(Beginning of DATA SUPPLIED)
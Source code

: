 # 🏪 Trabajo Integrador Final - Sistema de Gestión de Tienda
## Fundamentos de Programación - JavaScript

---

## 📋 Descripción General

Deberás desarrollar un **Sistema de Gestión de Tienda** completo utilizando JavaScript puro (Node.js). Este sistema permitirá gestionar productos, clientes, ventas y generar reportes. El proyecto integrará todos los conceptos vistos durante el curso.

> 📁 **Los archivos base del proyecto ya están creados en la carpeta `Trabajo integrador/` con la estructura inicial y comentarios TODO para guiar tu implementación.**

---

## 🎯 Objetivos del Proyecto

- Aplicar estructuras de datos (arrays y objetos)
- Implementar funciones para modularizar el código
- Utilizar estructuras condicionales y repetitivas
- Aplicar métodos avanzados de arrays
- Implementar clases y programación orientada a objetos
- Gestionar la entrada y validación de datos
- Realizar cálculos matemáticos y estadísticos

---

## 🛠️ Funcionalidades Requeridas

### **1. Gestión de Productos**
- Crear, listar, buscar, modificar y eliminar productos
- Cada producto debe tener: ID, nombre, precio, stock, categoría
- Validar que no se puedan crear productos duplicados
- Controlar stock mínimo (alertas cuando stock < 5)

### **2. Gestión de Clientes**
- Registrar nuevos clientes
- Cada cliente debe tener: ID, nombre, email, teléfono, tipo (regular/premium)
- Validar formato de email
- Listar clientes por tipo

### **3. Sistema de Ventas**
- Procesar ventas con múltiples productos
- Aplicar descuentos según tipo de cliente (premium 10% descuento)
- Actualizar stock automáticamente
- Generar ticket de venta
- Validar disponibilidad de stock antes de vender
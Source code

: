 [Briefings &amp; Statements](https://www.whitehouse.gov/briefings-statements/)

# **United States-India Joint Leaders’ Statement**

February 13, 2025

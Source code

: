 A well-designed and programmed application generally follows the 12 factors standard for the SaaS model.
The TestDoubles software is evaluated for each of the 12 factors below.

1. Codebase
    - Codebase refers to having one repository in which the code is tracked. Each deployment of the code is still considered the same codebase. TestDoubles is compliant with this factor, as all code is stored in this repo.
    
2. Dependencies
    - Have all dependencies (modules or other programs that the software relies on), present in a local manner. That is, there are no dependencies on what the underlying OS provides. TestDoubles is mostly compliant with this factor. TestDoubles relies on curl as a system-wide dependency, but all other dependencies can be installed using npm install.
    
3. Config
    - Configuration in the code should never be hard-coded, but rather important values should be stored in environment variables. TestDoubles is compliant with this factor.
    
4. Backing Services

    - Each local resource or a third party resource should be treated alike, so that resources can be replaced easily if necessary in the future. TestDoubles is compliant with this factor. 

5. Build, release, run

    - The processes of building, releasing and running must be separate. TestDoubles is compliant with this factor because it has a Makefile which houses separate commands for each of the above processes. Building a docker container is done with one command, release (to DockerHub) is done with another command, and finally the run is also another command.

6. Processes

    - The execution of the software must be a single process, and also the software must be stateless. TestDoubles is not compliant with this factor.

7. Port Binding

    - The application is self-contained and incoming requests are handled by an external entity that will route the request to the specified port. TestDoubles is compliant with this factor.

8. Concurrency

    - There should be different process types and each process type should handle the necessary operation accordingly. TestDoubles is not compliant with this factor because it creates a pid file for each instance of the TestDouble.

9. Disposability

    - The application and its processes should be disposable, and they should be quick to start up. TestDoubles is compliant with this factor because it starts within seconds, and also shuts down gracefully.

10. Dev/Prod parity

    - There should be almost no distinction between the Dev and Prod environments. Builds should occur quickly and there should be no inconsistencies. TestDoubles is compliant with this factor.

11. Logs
(End of DATA SUPPLIED)
### WHAT IS REQUIRED:
Please make an exact copy of the lines above from the line with "- Have all dependencies" through the line with "5. Build, release, run", both ends included.

### ANSWER TO THE PROBLEM:
    - Have all dependencies (modules or other programs that the software relies on), present in a local manner. That is, there are no dependencies on what the underlying OS provides. TestDoubles is mostly compliant with this factor. TestDoubles relies on curl as a system-wide dependency, but all other dependencies can be installed using npm install.
    
3. Config
    - Configuration in the code should never be hard-coded, but rather important values should be stored in environment variables. TestDoubles is compliant with this factor.
    
4. Backing Services

    - Each local resource or a third party resource should be treated alike, so that resources can be replaced easily if necessary in the future. TestDoubles is compliant with this factor. 

5. Build, release, run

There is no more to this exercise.